Philadelphia City Controller Alan Butkovitz says the city needs to move more quickly to improve its handling of bounced checks - a problem initially identified last year by the Nutter administration's own watchdog.

Philadelphia City Controller Alan Butkovitz says the city needs to move more quickly to improve its handling of bounced checks - a problem initially identified last year by the Nutter administration's own watchdog.

Between 2009 and 2012, Butkovitz said, about 13,000 checks totaling $14 million were returned to the city because of insufficient funds, closed accounts, or other problems, based on data provided by the Nutter administration.

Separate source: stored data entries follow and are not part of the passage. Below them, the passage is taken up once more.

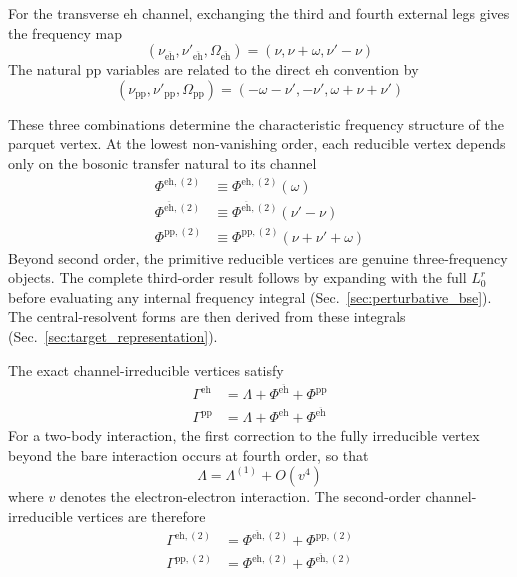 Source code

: \documentclass[aip,jcp,reprint,noshowkeys,superscriptaddress]{revtex4-1}
\newcommand{\eh}{\text{eh}}
\newcommand{\teh}{\overline{\text{eh}}}
\newcommand{\pp}{\text{pp}}
\begin{document}
For the transverse $\eh$ channel, exchanging the third and fourth external
legs gives the frequency map
\begin{equation}
	\left(
	\nu_{\teh},
	\nu'_{\teh},
	\Omega_{\teh}
	\right)
	=
	\left(
	\nu,
	\nu+\omega,
	\nu'-\nu
	\right)
	\label{eq:crossed_frequency_map}
\end{equation}
The natural $\pp$ variables are related to the direct $\eh$ convention by
\begin{equation}
	\left(
	\nu_\pp,
	\nu'_\pp,
	\Omega_\pp
	\right)
	=
	\left(
	-\omega-\nu',
	-\nu',
	\omega+\nu+\nu'
	\right)
	\label{eq:pp_frequency_map}
\end{equation}

These three combinations determine the characteristic frequency structure of
the parquet vertex.
At the lowest non-vanishing order, each reducible vertex depends only on the
bosonic transfer natural to its channel
\begin{align}
	\Phi^{\eh,(2)}
	&\equiv
	\Phi^{\eh,(2)}(\omega)
	\\
	\Phi^{\teh,(2)}
	&\equiv
	\Phi^{\teh,(2)}(\nu'-\nu)
	\\
	\Phi^{\pp,(2)}
	&\equiv
	\Phi^{\pp,(2)}(\nu+\nu'+\omega)
	\label{eq:Phi_frequency_second_order}
\end{align}
Beyond second order, the primitive reducible vertices are genuine
three-frequency objects.
The complete third-order result follows by expanding with the full $L_0^r$
before evaluating any internal frequency integral
(Sec.~\ref{sec:perturbative_bse}). The central-resolvent forms are then
derived from these integrals (Sec.~\ref{sec:target_representation}).

The exact channel-irreducible vertices satisfy
\begin{align}
	\Gamma^\eh
	&=
	\Lambda
	+
	\Phi^{\teh}
	+
	\Phi^\pp
	\label{eq:Gamma_eh}
	\\
	\Gamma^\pp
	&=
	\Lambda
	+
	\Phi^\eh
	+
	\Phi^{\teh}
	\label{eq:Gamma_pp}
\end{align}
For a two-body interaction, the first correction to the fully irreducible
vertex beyond the bare interaction occurs at fourth order, so that
\begin{equation}
	\Lambda
	=
	\Lambda^{(1)}
	+
	O(v^4)
	\label{eq:Lambda_order}
\end{equation}
where $v$ denotes the electron-electron interaction.
The second-order channel-irreducible vertices are therefore
\begin{align}
	\Gamma^{\eh,(2)}
	&=
	\Phi^{\teh,(2)}
	+
	\Phi^{\pp,(2)}
	\label{eq:Gamma_eh_second}
	\\
	\Gamma^{\pp,(2)}
	&=
	\Phi^{\eh,(2)}
	+
	\Phi^{\teh,(2)}
	\label{eq:Gamma_pp_second}
\end{align}
\end{document}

Most of the bounced checks were for taxes owed to the city; others were fees for licenses, permits, or other services.

Gaps in the city's data left the Controller's Office unable to say how much of the $14 million was eventually collected after checks bounced, Butkovitz said.

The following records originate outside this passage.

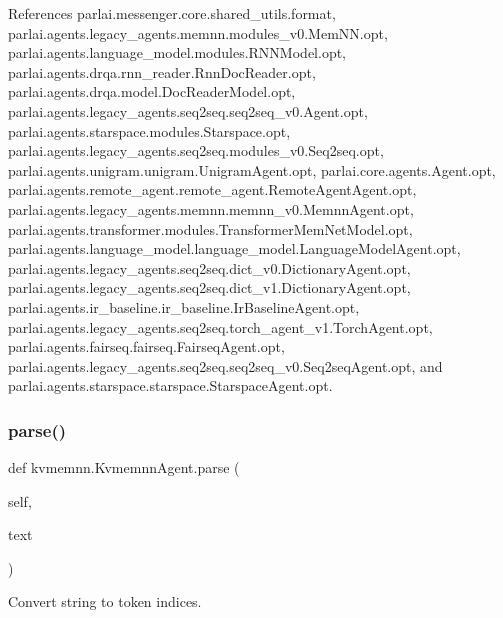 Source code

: References parlai.\+messenger.\+core.\+shared\+\_\+utils.\+format, parlai.\+agents.\+legacy\+\_\+agents.\+memnn.\+modules\+\_\+v0.\+Mem\+N\+N.\+opt, parlai.\+agents.\+language\+\_\+model.\+modules.\+R\+N\+N\+Model.\+opt, parlai.\+agents.\+drqa.\+rnn\+\_\+reader.\+Rnn\+Doc\+Reader.\+opt, parlai.\+agents.\+drqa.\+model.\+Doc\+Reader\+Model.\+opt, parlai.\+agents.\+legacy\+\_\+agents.\+seq2seq.\+seq2seq\+\_\+v0.\+Agent.\+opt, parlai.\+agents.\+starspace.\+modules.\+Starspace.\+opt, parlai.\+agents.\+legacy\+\_\+agents.\+seq2seq.\+modules\+\_\+v0.\+Seq2seq.\+opt, parlai.\+agents.\+unigram.\+unigram.\+Unigram\+Agent.\+opt, parlai.\+core.\+agents.\+Agent.\+opt, parlai.\+agents.\+remote\+\_\+agent.\+remote\+\_\+agent.\+Remote\+Agent\+Agent.\+opt, parlai.\+agents.\+legacy\+\_\+agents.\+memnn.\+memnn\+\_\+v0.\+Memnn\+Agent.\+opt, parlai.\+agents.\+transformer.\+modules.\+Transformer\+Mem\+Net\+Model.\+opt, parlai.\+agents.\+language\+\_\+model.\+language\+\_\+model.\+Language\+Model\+Agent.\+opt, parlai.\+agents.\+legacy\+\_\+agents.\+seq2seq.\+dict\+\_\+v0.\+Dictionary\+Agent.\+opt, parlai.\+agents.\+legacy\+\_\+agents.\+seq2seq.\+dict\+\_\+v1.\+Dictionary\+Agent.\+opt, parlai.\+agents.\+ir\+\_\+baseline.\+ir\+\_\+baseline.\+Ir\+Baseline\+Agent.\+opt, parlai.\+agents.\+legacy\+\_\+agents.\+seq2seq.\+torch\+\_\+agent\+\_\+v1.\+Torch\+Agent.\+opt, parlai.\+agents.\+fairseq.\+fairseq.\+Fairseq\+Agent.\+opt, parlai.\+agents.\+legacy\+\_\+agents.\+seq2seq.\+seq2seq\+\_\+v0.\+Seq2seq\+Agent.\+opt, and parlai.\+agents.\+starspace.\+starspace.\+Starspace\+Agent.\+opt.

\mbox{\label{classkvmemnn_1_1KvmemnnAgent_ab29b337013bf1b4f5c33162c84f6528e}} 
\subsubsection{\texorpdfstring{parse()}{parse()}}
{\footnotesize\ttfamily def kvmemnn.\+Kvmemnn\+Agent.\+parse (\begin{DoxyParamCaption}\item[{}]{self,  }\item[{}]{text }\end{DoxyParamCaption})}

\begin{DoxyVerb}Convert string to token indices.\end{DoxyVerb}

While those overall figures were unavailable, Butkovitz gave a $32,000 contract to a private accounting firm, Schectman Marks Devor P.C., to take a closer look at what happened in 83 cases where checks worth $202,317 had bounced.

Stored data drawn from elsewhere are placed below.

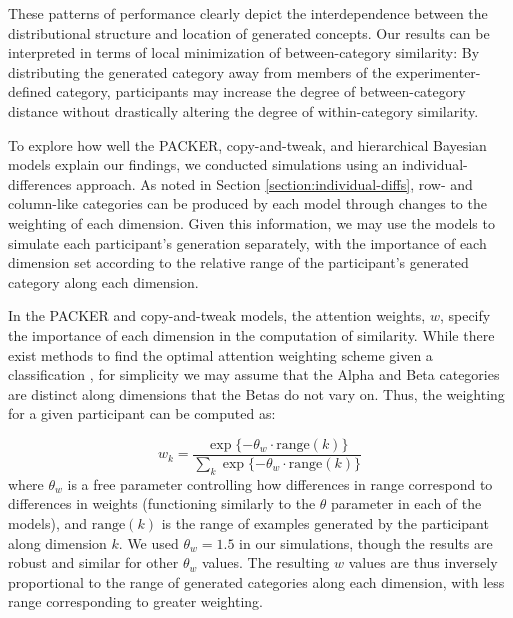 \documentclass[12pt]{article}
\begin{document}
\begin{flushleft}
These patterns of performance clearly depict the interdependence between the distributional structure and location of generated concepts. Our results can be interpreted in terms of local minimization of between-category similarity: By distributing the generated category away from members of the experimenter-defined category, participants may increase the degree of between-category distance without drastically altering the degree of within-category similarity.

To explore how well the PACKER, copy-and-tweak, and hierarchical Bayesian models explain our findings, we conducted simulations using an individual-differences approach. As noted in Section \ref{section:individual-diffs}, row- and column-like categories can be produced by each model through changes to the weighting of each dimension. Given this information, we may use the models to simulate each participant's generation separately, with the importance of each dimension set according to the relative range of the participant's generated category along each dimension. 

In the PACKER and copy-and-tweak models, the attention weights, $w$, specify the importance of each dimension in the computation of similarity. While there exist methods to find the optimal attention weighting scheme given a classification \citep[see][]{vanpaemel2012using}, for simplicity we may assume that the Alpha and Beta categories are distinct along dimensions that the Betas do not vary on. Thus, the weighting for a given participant can be computed as:

\begin{equation}
w_k = \dfrac
{\exp{ \{ -\theta_w \cdot\text{range}(k)}  \} } 
{ \sum_k {\exp{ \{ -\theta_w \cdot\text{range}(k)}  \} } }
\label{eq:range-weight}
\end{equation}
% 
where $\theta_w$ is a free parameter controlling how differences in range correspond to differences in weights (functioning similarly to the $\theta$ parameter in each of the models), and $\text{range}(k)$ is the range of examples generated by the participant along dimension $k$. We used $\theta_w = 1.5$ in our simulations, though the results are robust and similar for other $\theta_w$ values. The resulting $w$ values are thus inversely proportional to the range of generated categories along each dimension, with less range corresponding to greater weighting.


\end{flushleft}
\end{document}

In that random sample, more than 90 percent of the money was eventually recovered by the city - more than $182,000 of the total, according to the firm's analysis.

"What we don't know is what was the process that got them there, whether they prioritized the bigger amounts or what," said Bill Rubin, Butkovitz's deputy director of special investigations.

A spokeswoman for the Revenue Department, Vicki Riley, said 12 of the bounced checks in the sample, accounting for most of the money involved, were duplicate payments - where the check writer stopped payment after realizing the city had already been paid what it was owed. The city had been paid in full before the checks bounced, she said.

None of those situations was spelled out in the controller's report.

Even so, Riley said, Revenue Commissioner Clarena I.W. Tolson agrees with many of Butkovitz's recommendations and is beginning to implement them.

Butkovitz criticized several aspects of the city's collection efforts.

Though a Revenue Department unit is devoted to bounced checks, he said, most of its work has been sending out collection letters, not flagging repeat offenders and protecting the city from them. He also faulted the city for accepting checks that lacked names and addresses or phone numbers, such as those from recently opened "starter accounts."

"It is clear that this is a broken system that needs immediate attention and correction," Butkovitz said.

The city inspector general, Amy Kurland, issued a detailed report last March on bounced checks for licenses, permits, and other services from 11 city departments that made many of the same points.

Over a one-year period, Kurland found, 11 city departments were informed of bounced checks totaling $573,777 - more than half of it from individuals and businesses which had each written at least a dozen bad checks - yet failed to use that information to go after the bad-check writers.

Kurland described the overall situation as "a staggering breakdown in interdepartmental communication and a lack of coordination and uniformity."